(Saved data entries):

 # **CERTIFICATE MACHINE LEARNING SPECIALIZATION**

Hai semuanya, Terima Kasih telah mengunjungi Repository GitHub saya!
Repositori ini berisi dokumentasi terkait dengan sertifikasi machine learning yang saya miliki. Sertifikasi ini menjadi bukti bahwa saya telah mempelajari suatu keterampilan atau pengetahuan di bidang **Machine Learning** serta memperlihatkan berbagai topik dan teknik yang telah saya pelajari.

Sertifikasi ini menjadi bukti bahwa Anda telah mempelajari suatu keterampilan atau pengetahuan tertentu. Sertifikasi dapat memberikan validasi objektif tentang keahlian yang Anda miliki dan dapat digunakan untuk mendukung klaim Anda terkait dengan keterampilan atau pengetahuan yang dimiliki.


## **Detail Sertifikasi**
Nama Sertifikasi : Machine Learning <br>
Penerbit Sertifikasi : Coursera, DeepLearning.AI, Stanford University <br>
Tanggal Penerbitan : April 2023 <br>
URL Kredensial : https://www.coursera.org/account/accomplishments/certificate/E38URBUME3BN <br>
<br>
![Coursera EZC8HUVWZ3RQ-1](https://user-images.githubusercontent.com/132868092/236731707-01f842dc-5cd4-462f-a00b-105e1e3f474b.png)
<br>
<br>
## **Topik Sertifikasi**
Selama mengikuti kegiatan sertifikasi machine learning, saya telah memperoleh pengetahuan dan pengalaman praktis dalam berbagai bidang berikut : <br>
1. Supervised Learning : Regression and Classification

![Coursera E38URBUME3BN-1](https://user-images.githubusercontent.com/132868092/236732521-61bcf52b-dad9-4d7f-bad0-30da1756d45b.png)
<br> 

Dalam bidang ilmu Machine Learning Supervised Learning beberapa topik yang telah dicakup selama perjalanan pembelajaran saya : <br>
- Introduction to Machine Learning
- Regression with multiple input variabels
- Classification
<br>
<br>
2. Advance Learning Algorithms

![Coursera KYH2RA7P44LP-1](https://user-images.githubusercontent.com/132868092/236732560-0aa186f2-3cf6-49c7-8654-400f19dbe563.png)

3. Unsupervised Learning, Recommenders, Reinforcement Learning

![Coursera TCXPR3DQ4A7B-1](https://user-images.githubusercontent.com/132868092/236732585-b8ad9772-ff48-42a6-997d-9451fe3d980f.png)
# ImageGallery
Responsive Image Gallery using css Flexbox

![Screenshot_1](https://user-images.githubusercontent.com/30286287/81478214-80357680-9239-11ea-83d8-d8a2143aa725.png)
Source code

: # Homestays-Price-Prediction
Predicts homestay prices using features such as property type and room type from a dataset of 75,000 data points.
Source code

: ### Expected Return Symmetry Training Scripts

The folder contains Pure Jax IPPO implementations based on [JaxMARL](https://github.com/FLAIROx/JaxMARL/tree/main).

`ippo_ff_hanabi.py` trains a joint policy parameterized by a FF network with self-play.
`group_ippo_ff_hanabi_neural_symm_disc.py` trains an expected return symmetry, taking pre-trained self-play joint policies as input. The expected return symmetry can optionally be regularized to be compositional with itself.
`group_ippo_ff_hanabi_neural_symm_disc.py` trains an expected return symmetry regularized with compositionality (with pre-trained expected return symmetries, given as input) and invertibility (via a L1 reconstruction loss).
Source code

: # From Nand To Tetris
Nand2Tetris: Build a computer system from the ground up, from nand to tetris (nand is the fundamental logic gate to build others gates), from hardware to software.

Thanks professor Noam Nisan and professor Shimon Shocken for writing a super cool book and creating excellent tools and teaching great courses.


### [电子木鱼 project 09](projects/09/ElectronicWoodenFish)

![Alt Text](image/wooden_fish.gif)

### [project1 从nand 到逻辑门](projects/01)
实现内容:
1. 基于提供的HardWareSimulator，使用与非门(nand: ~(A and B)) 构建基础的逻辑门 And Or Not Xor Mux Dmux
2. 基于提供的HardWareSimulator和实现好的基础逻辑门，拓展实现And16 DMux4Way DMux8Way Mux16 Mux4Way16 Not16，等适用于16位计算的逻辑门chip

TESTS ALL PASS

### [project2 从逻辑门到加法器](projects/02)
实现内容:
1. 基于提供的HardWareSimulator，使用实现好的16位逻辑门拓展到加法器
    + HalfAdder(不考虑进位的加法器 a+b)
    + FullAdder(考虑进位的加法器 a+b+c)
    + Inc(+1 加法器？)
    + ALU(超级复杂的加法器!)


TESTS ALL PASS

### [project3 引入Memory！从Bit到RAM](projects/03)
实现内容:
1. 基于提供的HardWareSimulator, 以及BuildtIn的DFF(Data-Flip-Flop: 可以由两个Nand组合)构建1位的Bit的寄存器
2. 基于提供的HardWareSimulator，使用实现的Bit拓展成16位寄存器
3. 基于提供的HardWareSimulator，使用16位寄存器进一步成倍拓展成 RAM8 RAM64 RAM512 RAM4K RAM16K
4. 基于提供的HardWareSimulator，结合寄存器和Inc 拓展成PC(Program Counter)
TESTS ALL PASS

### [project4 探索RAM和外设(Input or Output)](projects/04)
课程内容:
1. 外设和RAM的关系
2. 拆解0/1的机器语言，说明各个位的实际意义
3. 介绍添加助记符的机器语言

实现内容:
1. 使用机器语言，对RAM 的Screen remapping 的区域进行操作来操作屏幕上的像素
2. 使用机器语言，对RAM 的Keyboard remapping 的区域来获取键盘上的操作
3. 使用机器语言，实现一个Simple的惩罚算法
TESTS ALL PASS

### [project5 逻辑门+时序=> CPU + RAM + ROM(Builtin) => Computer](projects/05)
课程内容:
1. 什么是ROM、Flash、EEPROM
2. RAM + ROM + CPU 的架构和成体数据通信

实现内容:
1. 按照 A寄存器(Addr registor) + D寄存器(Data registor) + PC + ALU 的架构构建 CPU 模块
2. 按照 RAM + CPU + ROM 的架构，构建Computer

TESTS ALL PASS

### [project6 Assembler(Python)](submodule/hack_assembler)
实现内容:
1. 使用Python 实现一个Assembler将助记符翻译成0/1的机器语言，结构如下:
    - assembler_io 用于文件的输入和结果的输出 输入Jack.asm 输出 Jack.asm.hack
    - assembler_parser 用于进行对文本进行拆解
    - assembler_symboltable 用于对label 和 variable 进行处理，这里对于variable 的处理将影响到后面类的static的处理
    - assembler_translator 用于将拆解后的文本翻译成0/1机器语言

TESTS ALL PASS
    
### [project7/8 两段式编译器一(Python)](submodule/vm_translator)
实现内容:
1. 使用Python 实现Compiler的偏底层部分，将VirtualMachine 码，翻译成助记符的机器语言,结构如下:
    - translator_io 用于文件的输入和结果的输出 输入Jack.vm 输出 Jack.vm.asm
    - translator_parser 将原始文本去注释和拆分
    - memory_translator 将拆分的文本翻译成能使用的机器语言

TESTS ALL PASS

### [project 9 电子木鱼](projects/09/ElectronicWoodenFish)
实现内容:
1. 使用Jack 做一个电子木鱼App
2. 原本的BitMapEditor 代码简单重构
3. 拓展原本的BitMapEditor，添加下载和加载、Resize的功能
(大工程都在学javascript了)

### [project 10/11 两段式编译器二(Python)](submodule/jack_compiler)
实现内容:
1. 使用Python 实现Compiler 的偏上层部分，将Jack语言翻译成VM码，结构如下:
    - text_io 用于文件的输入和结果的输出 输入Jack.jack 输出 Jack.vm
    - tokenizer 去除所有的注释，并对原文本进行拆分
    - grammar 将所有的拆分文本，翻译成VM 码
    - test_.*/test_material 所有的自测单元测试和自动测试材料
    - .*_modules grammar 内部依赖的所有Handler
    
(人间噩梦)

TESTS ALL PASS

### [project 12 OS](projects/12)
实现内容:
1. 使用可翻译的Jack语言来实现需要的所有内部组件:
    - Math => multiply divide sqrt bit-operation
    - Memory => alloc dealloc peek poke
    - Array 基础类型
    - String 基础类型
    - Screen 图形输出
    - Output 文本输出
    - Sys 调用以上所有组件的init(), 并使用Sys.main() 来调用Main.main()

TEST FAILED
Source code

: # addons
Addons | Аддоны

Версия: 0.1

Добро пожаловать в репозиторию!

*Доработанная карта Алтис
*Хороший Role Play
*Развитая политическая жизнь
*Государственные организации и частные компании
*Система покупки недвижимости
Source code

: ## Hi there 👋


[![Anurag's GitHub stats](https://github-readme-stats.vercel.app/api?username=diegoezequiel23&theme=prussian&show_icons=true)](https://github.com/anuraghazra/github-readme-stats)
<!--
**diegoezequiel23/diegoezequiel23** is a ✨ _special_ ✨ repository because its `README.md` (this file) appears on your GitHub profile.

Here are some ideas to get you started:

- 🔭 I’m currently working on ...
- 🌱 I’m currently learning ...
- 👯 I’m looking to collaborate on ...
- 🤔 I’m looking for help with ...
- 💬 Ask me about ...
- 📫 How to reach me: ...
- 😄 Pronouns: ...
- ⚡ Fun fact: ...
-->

(Task directions): Reproduce exactly the section above that begins at the line containing "- tokenizer 去除所有的注释，并对原文本进行拆分" and ends at the line containing "Addons | Аддоны", leaving out all other lines.

(Result below):
    - tokenizer 去除所有的注释，并对原文本进行拆分
    - grammar 将所有的拆分文本，翻译成VM 码
    - test_.*/test_material 所有的自测单元测试和自动测试材料
    - .*_modules grammar 内部依赖的所有Handler
    
(人间噩梦)

TESTS ALL PASS

### [project 12 OS](projects/12)
实现内容:
1. 使用可翻译的Jack语言来实现需要的所有内部组件:
    - Math => multiply divide sqrt bit-operation
    - Memory => alloc dealloc peek poke
    - Array 基础类型
    - String 基础类型
    - Screen 图形输出
    - Output 文本输出
    - Sys 调用以上所有组件的init(), 并使用Sys.main() 来调用Main.main()

TEST FAILED
Source code

: # addons
Addons | Аддоны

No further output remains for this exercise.